Wie hoch ist denn die Korrelation in Zahlen?
Die Zahlen findest Du im Originaltext. Auf Seite 3 ist die Tabelle, auf Seite 4 noch detaillierter.
https://adc.bmj.com/content/early/2013/04/24/archdischild-2012-303199.full.pdf+html
Wow, danke für die Mühe, die Du Dir gemacht hast! Ich habe mich bei den Schlagzeilen gefragt, ob wir denn wirklich noch ein wie auch immer geartetes Papier bräuchten, das den Müttern zeigt, was für ausgesprochen schlechte/ egoistische/ fahrlässige Mütter sie sind, wenn sie nicht stillen.
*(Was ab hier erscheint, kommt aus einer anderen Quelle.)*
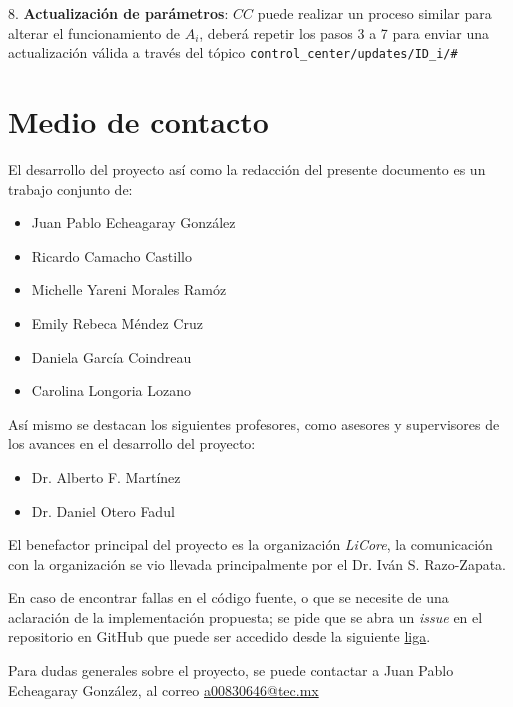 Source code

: \documentclass{article}
\begin{document}
            8. \textbf{Actualización de parámetros}: $CC$ puede realizar un proceso similar para alterar el funcionamiento de $A_i$, deberá repetir los pasos 3 a 7 para enviar una actualización válida a través del tópico \texttt{control\_center/updates/ID\_i/\#}

    \section{Medio de contacto}\label{sec:contact}

        El desarrollo del proyecto así como la redacción del presente documento es un trabajo conjunto de:
        \begin{itemize}[noitemsep]
            \item Juan Pablo Echeagaray González
            \item Ricardo Camacho Castillo
            \item Michelle Yareni Morales Ramóz
            \item Emily Rebeca Méndez Cruz
            \item Daniela García Coindreau
            \item Carolina Longoria Lozano
        \end{itemize}

        Así mismo se destacan los siguientes profesores, como asesores y supervisores de los avances en el desarrollo del proyecto:
        \begin{itemize}[noitemsep]
            \item Dr. Alberto F. Martínez
            \item Dr. Daniel Otero Fadul
        \end{itemize}

        El benefactor principal del proyecto es la organización \textit{LiCore}, la comunicación con la organización se vio llevada principalmente por el Dr. Iván S. Razo-Zapata.

        En caso de encontrar fallas en el código fuente, o que se necesite de una aclaración de la implementación propuesta; se pide que se abra un \textit{issue} en el repositorio en GitHub que puede ser accedido desde la siguiente \href{https://github.com/JuanEcheagaray75/licore-pki}{liga}.

        Para dudas generales sobre el proyecto, se puede contactar a Juan Pablo Echeagaray González, al correo \href{mailto:a00830646@tec.mx}{a00830646@tec.mx}

    \clearpage
    
    
\end{document}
In meinem Bekanntenkreis haben mehrere Frauen gar nicht oder nur ganz kurz stillen können, und für die war/ ist das sehr schlimm. Diese Art Pauschalaussagen machen es dann oft noch schlimmer. Toll, dass Du mal dahinter geschaut hast und die Zahlen in eine etwas relativierte Beziehung setzt – ich weià jetzt schon, dass ich diesen Blogpost mehrfach empfehlen werde;)
Der Umkehrschluss ist NIE richtig! Wenn es immer wieder heisst, dass Stillen das Optimum ist, bedeutet das in keinem Fall, dass nicht-Stillen schlecht ist! Sondern einfach die zweitbeste Lösung. Und die ist hier in unseren Breitengraben immer noch verdammt gut. Lasst Euch bitte nichts anderes einreden.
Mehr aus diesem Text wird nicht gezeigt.